If I understood correctly, your concerns about this patch are two:
First, when dom0 is PV, I should not use xc_physdev_gsi_from_dev to get gsi to do xc_physdev_map_pirq, I should keep the original code that use irq.
Second, when dom0 is PVH, I get the gsi, but I should not pass gsi as the fourth parameter of xc_physdev_map_pirq, I should create a new local parameter pirq=-1, and pass it in.

> 
>> And regarding to the implementation of ioctl IOCTL_PRIVCMD_GSI_FROM_DEV, it doesn't have any xen heypercall handling changes, all of its processing logic is on the kernel side.
>> I know, so you might want to say, "Then you shouldn't put this in xen's code." But this concern was discussed in previous versions, and since the pci maintainer disallowed to add
>> gsi sysfs on linux kernel side, I had to do so.
> 
> Right, but this is a separate aspect (which we simply need to live with on
> the Xen side).
> 
> Jan
Jan Beulich June 20, 2024, 7:43 a.m. UTC | #5
On 20.06.2024 09:03, Chen, Jiqian wrote:
> On 2024/6/18 17:13, Jan Beulich wrote:
>> On 18.06.2024 10:10, Chen, Jiqian wrote:
>>> On 2024/6/17 23:10, Jan Beulich wrote:
>>>> On 17.06.2024 11:00, Jiqian Chen wrote:
>>>>> --- a/tools/libs/light/libxl_pci.c
>>>>> +++ b/tools/libs/light/libxl_pci.c
>>>>> @@ -1406,6 +1406,12 @@ static bool pci_supp_legacy_irq(void)
>>>>>  #endif
>>>>>  }
>>>>>  
>>>>> +#define PCI_DEVID(bus, devfn)\
>>>>> +            ((((uint16_t)(bus)) << 8) | ((devfn) & 0xff))
>>>>> +
>>>>> +#define PCI_SBDF(seg, bus, devfn) \
>>>>> +            ((((uint32_t)(seg)) << 16) | (PCI_DEVID(bus, devfn)))
>>>>
>>>> I'm not a maintainer of this file; if I were, I'd ask that for readability's
>>>> sake all excess parentheses be dropped from these.
>>> Isn't it a coding requirement to enclose each element in parentheses in the macro definition?
>>> It seems other files also do this. See tools/libs/light/libxl_internal.h
>>
>> As said, I'm not a maintainer of this code. Yet while I'm aware that libxl
>> has its own CODING_STYLE, I can't spot anything towards excessive use of
>> parentheses there.
> So, which parentheses do you think are excessive use?
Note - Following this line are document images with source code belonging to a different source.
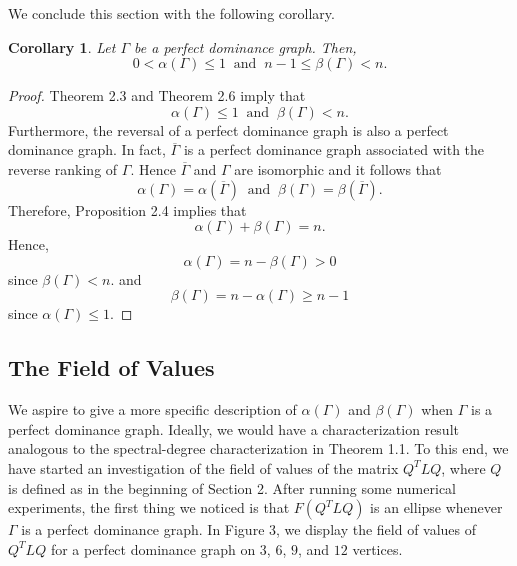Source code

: \documentclass{article}
\newtheorem{corollary}[theorem]{Corollary}
\newcommand*\conj[1]{\overline{#1}}
\begin{document}
We conclude this section with the following corollary.

\begin{corollary}
Let $\Gamma$ be a perfect dominance graph.
Then,
\[
0<\alpha(\Gamma)\leq 1
~\text{ and }~
n-1\leq \beta(\Gamma) < n.
\]
\end{corollary}
\begin{proof}
Theorem 2.3 and Theorem 2.6 imply that
\[
\alpha(\Gamma)\leq 1
~\text{ and }~
\beta(\Gamma)<n.
\]
Furthermore, the reversal of a perfect dominance graph is also a perfect dominance graph.
In fact, $\conj{\Gamma}$ is a perfect dominance graph associated with the reverse ranking of $\Gamma$.
Hence $\conj{\Gamma}$ and $\Gamma$ are isomorphic and it follows that 
\[
\alpha(\Gamma)=\alpha(\conj{\Gamma})
~\text{ and }~
\beta(\Gamma)=\beta(\conj{\Gamma}).
\]
Therefore, Proposition 2.4 implies that
\[
\alpha(\Gamma)+\beta(\Gamma)=n.
\]
Hence,
\[
\alpha(\Gamma)=n-\beta(\Gamma)>0
\]
since $\beta(\Gamma)<n$. and
\[
\beta(\Gamma)=n-\alpha(\Gamma)\geq n-1
\]
since $\alpha(\Gamma)\leq 1$. 
\end{proof}

\subsection{The Field of Values}
We aspire to give a more specific description of $\alpha(\Gamma)$ and $\beta(\Gamma)$ when $\Gamma$ is a perfect dominance graph. 
Ideally, we would have a characterization result analogous to the spectral-degree characterization in Theorem 1.1. 
To this end, we have started an investigation of the field of values of the matrix $Q^{T}LQ$, where $Q$ is defined as in the beginning of Section 2.
After running some numerical experiments, the first thing we noticed is that $F(Q^{T}LQ)$ is an ellipse whenever $\Gamma$ is a perfect dominance graph.
In Figure 3, we display the field of values of $Q^{T}LQ$ for a perfect dominance graph on $3$, $6$, $9$, and $12$ vertices.
\end{document}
#define PCI_DEVID(bus, devfn)\
            (((uint16_t)(bus) << 8) | ((devfn) & 0xff))

#define PCI_SBDF(seg, bus, devfn) \
            (((uint32_t)(seg) << 16) | PCI_DEVID(bus, devfn))

>>>>> @@ -1486,6 +1496,18 @@ static void pci_add_dm_done(libxl__egc *egc,
>>>>>          goto out_no_irq;
>>>>>      }
>>>>>      if ((fscanf(f, "%u", &irq) == 1) && irq) {
>>>>> +#ifdef CONFIG_X86
>>>>> +        sbdf = PCI_SBDF(pci->domain, pci->bus,
>>>>> +                        (PCI_DEVFN(pci->dev, pci->func)));
>>>>> +        gsi = xc_physdev_gsi_from_dev(ctx->xch, sbdf);
>>>>> +        /*
>>>>> +         * Old kernel version may not support this function,
>>>>
>>>> Just kernel?
>>> Yes, xc_physdev_gsi_from_dev depends on the function implemented on linux kernel side.
>>
>> Okay, and when the kernel supports it but the underlying hypervisor doesn't
>> support what the kernel wants to use in order to fulfill the request, all
> I don't know what things you mentioned hypervisor doesn't support are,
> because xc_physdev_gsi_from_dev is to get the gsi of pcidev through sbdf information,
> that relationship can be got only in dom0 instead of Xen hypervisor.
> 
>> is fine? (See also below for what may be needed in the hypervisor, even if
> You mean xc_physdev_map_pirq needs gsi?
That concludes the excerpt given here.